Spreading the Word of Historic Site(s) Specific

Scenes from If These Walls Could Talk, Staci Bernstein and Jane Kaplan, 2012 © Becka Brebner
Scenes from If These Walls Could Talk, Staci Bernstein and Jane Kaplan, 2012 © Becka Brebner
Scene from If These Walls Could Talk, Staci Bernstein and Jane Kaplan, 2012 © Becka Brebner

What happens when imagination takes flight at historic sites? What kinds of electric connections spark when artists tailor their creative impulses to heritage places? Recently, King County has witnessed responses to these queries through 4Culture’s Historic Site(s) Specific program, where successful projects enhanced, reinterpreted, raised public awareness, and drew new audiences to often-overlooked, but culturally significant sites.
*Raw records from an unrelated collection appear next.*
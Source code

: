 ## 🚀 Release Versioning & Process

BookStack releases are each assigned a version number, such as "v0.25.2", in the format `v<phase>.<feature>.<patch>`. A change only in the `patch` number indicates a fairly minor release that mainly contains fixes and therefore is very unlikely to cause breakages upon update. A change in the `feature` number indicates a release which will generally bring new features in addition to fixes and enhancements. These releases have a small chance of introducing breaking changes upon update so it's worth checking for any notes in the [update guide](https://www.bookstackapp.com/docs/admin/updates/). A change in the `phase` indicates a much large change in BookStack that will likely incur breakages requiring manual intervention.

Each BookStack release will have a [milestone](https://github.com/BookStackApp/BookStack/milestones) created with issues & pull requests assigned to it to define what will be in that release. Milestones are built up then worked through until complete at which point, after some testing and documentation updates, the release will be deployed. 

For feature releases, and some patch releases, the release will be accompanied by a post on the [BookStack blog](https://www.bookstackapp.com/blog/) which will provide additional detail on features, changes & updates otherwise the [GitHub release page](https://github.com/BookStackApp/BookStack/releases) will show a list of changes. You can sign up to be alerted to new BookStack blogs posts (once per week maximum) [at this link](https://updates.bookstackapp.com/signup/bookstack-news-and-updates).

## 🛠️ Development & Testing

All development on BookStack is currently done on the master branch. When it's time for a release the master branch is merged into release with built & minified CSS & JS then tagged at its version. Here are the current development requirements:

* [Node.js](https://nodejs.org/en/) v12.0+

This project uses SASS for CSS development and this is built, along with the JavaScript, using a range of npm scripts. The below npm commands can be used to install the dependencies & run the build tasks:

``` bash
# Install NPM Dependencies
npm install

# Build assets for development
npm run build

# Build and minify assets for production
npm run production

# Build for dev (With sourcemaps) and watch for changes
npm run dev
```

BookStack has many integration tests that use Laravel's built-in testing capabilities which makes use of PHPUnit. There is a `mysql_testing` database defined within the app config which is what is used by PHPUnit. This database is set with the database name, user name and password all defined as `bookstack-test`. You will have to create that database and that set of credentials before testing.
But the other question is: What happens when three staff members from distinct disciplines join with site stewards and artists to spread the word about this innovative program to local, state and regional gatherings of the cultural community? That’s what Flo Lentz (Preservation), Charlie Rathbun (Arts), and Eric Taylor (Heritage), did this year in PowerPoint presentations for the Association of King County Historical Organizations (AKCHO), Washington Heritage Conference, Cultural Congress, Washington Museum Association Conference, and Western Museums Association Annual Meeting. Assisting the 4Culture team on different occasions were site stewards Patricia Cosgrove (Mary Olson Farm), Linda Van Nest (Neely Mansion), and Karen Bouton (Saar Pioneer Cemetery); and artists Stacy Bernstein, Jane Kaplan, and Keri Healey.
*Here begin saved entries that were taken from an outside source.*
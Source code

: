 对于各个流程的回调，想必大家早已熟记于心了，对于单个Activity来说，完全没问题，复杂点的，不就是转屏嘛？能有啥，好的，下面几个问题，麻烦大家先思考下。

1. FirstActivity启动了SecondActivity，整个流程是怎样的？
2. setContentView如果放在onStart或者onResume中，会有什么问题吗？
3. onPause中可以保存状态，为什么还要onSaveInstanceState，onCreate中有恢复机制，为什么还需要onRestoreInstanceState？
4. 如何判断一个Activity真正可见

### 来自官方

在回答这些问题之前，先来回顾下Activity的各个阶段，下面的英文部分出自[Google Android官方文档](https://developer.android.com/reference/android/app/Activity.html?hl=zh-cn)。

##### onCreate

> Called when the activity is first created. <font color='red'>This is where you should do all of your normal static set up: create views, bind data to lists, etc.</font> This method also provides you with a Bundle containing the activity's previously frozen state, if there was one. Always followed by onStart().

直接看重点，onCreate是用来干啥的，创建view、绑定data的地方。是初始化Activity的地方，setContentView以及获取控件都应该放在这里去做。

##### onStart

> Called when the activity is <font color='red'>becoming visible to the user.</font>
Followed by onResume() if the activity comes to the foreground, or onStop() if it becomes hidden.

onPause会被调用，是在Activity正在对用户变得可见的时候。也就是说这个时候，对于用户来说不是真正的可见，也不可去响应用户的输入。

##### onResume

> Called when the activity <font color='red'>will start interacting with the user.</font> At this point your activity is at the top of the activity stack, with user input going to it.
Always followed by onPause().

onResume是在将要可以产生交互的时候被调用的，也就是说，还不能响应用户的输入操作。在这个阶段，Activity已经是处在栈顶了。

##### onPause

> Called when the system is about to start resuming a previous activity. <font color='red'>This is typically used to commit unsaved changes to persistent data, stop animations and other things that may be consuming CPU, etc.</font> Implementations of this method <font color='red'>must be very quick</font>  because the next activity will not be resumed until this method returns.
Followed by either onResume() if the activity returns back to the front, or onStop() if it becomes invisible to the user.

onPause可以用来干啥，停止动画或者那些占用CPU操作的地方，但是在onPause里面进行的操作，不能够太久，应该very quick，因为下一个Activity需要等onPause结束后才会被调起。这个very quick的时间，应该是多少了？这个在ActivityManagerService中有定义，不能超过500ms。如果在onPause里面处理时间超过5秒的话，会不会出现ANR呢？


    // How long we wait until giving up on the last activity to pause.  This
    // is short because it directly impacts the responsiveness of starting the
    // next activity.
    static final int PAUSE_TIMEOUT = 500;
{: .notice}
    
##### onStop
Thresholds, Frances Nelson and Bradly Gunn © 2013, Saar Pioneer Cemetary, Photo by 4Culture
Thresholds, Frances Nelson and Bradly Gunn © 2013, Saar Pioneer Cemetary, Photo by 4Culture

At each venue, the presentation team demonstrated the effectiveness of the program and the varieties of expression it engenders. Presenters cited examples from last year’s competitive application round: a dance company teaming with a historic mansion; installation artists working in a cemetery; Butoh performers infiltrating an active train depot museum; and a sculptor erecting a temporary piece at an abandoned mine hoist.
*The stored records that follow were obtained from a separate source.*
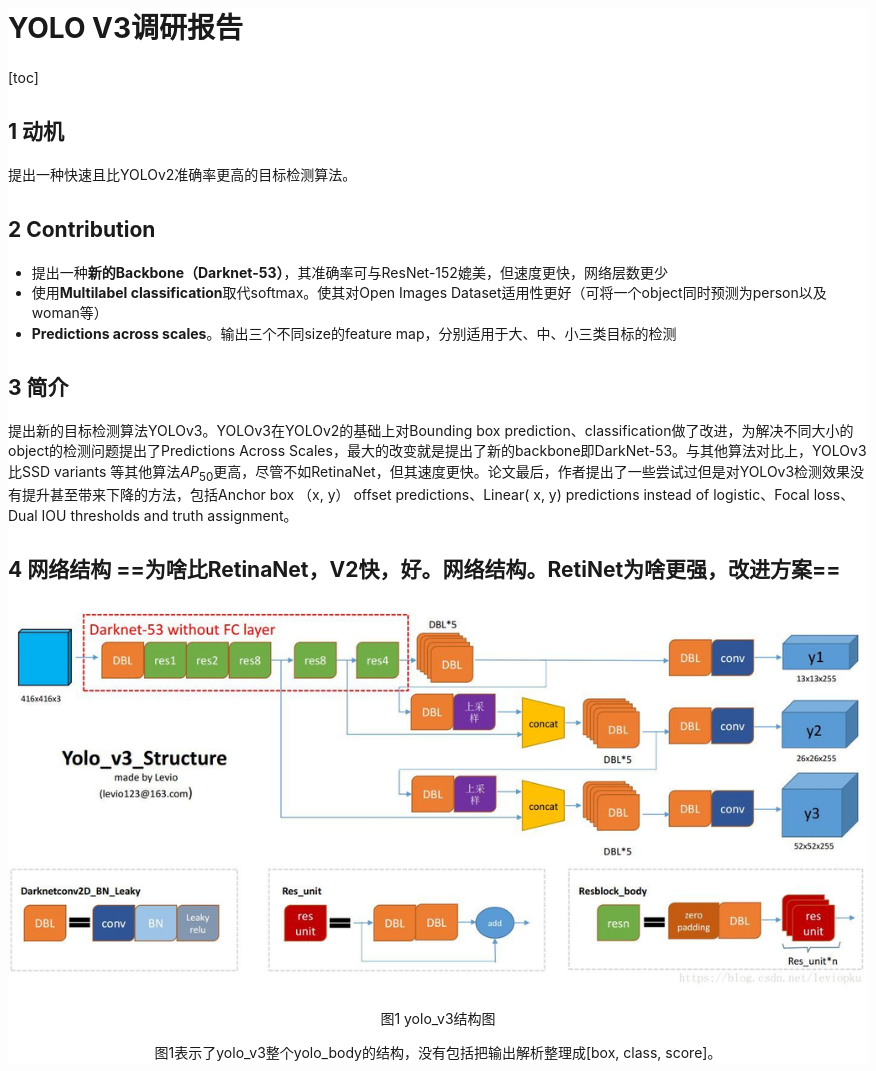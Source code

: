 # YOLO V3调研报告

[toc]

## 1 动机

提出一种快速且比YOLOv2准确率更高的目标检测算法。

## 2 Contribution

- 提出一种**新的Backbone（Darknet-53）**，其准确率可与ResNet-152媲美，但速度更快，网络层数更少
- 使用**Multilabel classification**取代softmax。使其对Open Images Dataset适用性更好（可将一个object同时预测为person以及woman等）
- **Predictions across scales**。输出三个不同size的feature map，分别适用于大、中、小三类目标的检测

## 3 简介

提出新的目标检测算法YOLOv3。YOLOv3在YOLOv2的基础上对Bounding box prediction、classification做了改进，为解决不同大小的object的检测问题提出了Predictions Across Scales，最大的改变就是提出了新的backbone即DarkNet-53。与其他算法对比上，YOLOv3比SSD variants 等其他算法$AP_{50}$更高，尽管不如RetinaNet，但其速度更快。论文最后，作者提出了一些尝试过但是对YOLOv3检测效果没有提升甚至带来下降的方法，包括Anchor box  （x, y） offset predictions、Linear( x, y)  predictions instead of logistic、Focal loss、Dual IOU thresholds and truth assignment。

## 4 网络结构   ==为啥比RetinaNet，V2快，好。网络结构。RetiNet为啥更强，改进方案==

![yolo_v3结构图](YOLOV3_vs_RetinaNet.assets/yolo_v3结构图.jpg)

<center>图1  yolo_v3结构图

图1表示了yolo_v3整个yolo_body的结构，没有包括把输出解析整理成[box, class, score]。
With proselytizing verve, the panel of experts spoke of Historic Site(s) Specific’s innovative approach, where instead of artists proposing the location, site stewards posted descriptive information to a roster and invited inquiries and ideas from creative types interested in exploring the unique history or architecture of a particular place. Panelists noted the rewarding outcomes for audiences, and how the truly collaborative nature of the program stretches the thinking of both site stewards and creative partners.

© 2012 Gentlemen Desperado, Keri Healey, Mary Olson Farm, White River Valley Museum, Tiffany Diamond Photography
© 2012 Gentlemen Desperado, Keri Healey, Mary Olson Farm, White River Valley Museum, Tiffany Diamond Photography

In their presentations, the speakers’ differing viewpoints revealed the creative tension that fuels the development and implementation of site specific projects, thus providing inside/outside perspectives of the program. Panel participants engaged audience members in a dialog about the mutual and universal benefits of enacting a program like Historic Site(s) Specific and encouraged attendees to adapt this innovative model for their own situations and locales.